RECORDS FOR THE EXERCISE:
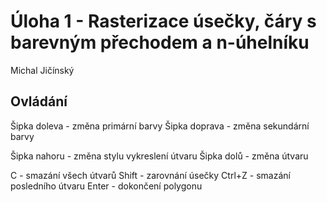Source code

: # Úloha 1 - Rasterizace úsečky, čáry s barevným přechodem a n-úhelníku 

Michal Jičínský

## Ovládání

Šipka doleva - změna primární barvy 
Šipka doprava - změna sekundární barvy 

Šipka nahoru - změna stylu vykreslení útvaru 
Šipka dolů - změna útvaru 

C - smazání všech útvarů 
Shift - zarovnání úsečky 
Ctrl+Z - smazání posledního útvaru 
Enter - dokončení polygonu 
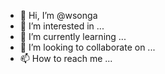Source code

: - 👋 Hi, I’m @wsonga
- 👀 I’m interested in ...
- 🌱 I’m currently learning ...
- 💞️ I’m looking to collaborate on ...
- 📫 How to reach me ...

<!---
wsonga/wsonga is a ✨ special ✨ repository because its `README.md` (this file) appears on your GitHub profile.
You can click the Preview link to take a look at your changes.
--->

PROBLEM TO WORK ON: Each line from the one containing "Šipka doleva - změna primární barvy" through the end of the records above is to be retyped exactly, with the pictures omitted and nothing added.

RESULT FOR THIS TASK:
Šipka doleva - změna primární barvy 
Šipka doprava - změna sekundární barvy 

Šipka nahoru - změna stylu vykreslení útvaru 
Šipka dolů - změna útvaru 

C - smazání všech útvarů 
Shift - zarovnání úsečky 
Ctrl+Z - smazání posledního útvaru 
Enter - dokončení polygonu 
Source code

: - 👋 Hi, I’m @wsonga
- 👀 I’m interested in ...
- 🌱 I’m currently learning ...
- 💞️ I’m looking to collaborate on ...
- 📫 How to reach me ...

<!---
wsonga/wsonga is a ✨ special ✨ repository because its `README.md` (this file) appears on your GitHub profile.
You can click the Preview link to take a look at your changes.
--->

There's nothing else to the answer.